Wednesday’s Senate Commerce Committee hearing on college athletics was filled the typical bluster of political theater. It yielded precious little in the way of new information or insight.
The one major exception came when Missouri Democrat Claire McCaskill lashed out at NCAA President Mark Emmert regarding her finding that more than 20 percent of schools charge their athletics departments with sexual assault investigations involving athletes.
Emmert’s job in a nutshell: Take all the public shame as his member schools skate by in the shadows. Yet, although McCaskill may have directed her scorn at the wrong target, it doesn’t make her criticism of the practice any less relevant.
ADs were created to set up track meets and get new stadiums built. The suggestion that they possess the required competencies to conduct a meaningful sexual assault investigation would be laughable it the stakes weren’t so high. Furthermore, they’re being asked to investigate the same athletes who receive their support services. That alone cast doubt on the possibility of coming to an unbiased conclusion in such an investigation.
Taking the responsibility to investigate sexual assault out of the hands of ADs seems like a no-brainer.
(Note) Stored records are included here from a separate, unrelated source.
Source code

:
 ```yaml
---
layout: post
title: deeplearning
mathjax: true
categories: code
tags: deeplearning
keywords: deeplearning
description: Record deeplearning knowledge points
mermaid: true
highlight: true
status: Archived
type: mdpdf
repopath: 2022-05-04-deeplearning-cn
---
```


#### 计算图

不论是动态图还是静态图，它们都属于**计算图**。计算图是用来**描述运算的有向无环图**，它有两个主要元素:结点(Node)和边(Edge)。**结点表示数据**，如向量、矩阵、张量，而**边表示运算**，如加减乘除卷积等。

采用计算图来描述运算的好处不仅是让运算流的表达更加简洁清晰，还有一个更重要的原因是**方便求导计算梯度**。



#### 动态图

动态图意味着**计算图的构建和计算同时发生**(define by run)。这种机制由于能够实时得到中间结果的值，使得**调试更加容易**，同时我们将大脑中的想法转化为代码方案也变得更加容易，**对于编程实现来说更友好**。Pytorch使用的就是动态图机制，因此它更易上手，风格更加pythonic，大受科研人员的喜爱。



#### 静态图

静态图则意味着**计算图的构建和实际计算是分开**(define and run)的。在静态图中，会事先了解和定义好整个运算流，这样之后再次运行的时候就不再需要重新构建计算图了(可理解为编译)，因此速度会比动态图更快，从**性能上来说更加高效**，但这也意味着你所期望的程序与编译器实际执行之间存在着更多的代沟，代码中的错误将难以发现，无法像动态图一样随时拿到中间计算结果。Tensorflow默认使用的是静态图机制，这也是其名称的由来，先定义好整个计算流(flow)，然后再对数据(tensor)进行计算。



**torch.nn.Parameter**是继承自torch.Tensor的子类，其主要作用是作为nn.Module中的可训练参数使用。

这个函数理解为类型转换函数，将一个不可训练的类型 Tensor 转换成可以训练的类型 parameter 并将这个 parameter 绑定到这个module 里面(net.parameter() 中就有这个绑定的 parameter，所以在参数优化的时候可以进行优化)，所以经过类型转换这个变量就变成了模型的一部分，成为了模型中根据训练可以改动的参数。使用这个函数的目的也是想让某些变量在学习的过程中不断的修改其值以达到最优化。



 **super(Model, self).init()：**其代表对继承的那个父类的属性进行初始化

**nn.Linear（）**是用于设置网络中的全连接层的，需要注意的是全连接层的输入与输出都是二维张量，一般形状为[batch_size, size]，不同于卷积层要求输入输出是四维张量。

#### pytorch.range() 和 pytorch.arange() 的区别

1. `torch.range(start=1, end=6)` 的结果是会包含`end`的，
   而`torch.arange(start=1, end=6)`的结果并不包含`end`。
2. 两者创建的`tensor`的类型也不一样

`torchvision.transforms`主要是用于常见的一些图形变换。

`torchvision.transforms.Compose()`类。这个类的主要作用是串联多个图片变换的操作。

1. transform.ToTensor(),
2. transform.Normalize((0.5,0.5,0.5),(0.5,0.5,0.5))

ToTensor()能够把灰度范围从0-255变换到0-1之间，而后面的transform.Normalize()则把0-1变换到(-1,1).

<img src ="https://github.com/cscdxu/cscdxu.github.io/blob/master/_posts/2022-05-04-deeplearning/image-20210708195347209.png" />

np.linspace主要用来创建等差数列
But I have to ask, Why stop there?
Think about discipline in the world of major college football through this same lens.
Maybe there was a time when coaches really were builders of men. If so, that ended long ago. Take a look at a typical head coach’s compensation package for proof. (Look at your athletics director’s contract while you’re at it.) Programs reward them for the trophies they bring home, not for molding their players into swell young men.
That may sound cynical, but this should actually be a good thing. Football coaches aren’t psychologists or counselors. They aren’t meant to steer 18-year-olds into adulthood.
Musicians make music. Teachers teach. Coaches coach.
Yet, in general, coaches continue to have a role in dealing with player conduct, and suspending a star linebacker or quarterback won’t help them succeed on Saturday. While we incentivize coaches to win, we also expect them to work against their own interests. By giving college coaches an influential voice in determining who sits, who skates and who gets a pink slip, we’re all but begging them to manipulate the disciplinary system to suit their own goals. This not only promotes favoritism for stars, it facilitates inequitable treatment of lesser talents. In other words, coaches also get a convenient cover for culling dead weight from their herds.
If schools and fans really do want to see justice doled out fairly to players, the simplest fix is to just remove coaches and athletics departments from the equation.
For university-specific rules, adhere to the same guidelines that apply to any other student. For criminal investigations, let the police do their thing. For the interim period in which an investigation is ongoing, establish transparent “due process” standards regarding the ability of an athlete to continue to attend class and participate in sports. Once the investigation is complete, leave it up to the school or the legal system to determine what penalties are necessary.
In short, get rid of the special protocols for football players and college athletes altogether. When it comes to off-the-field allegations, just treat them like students.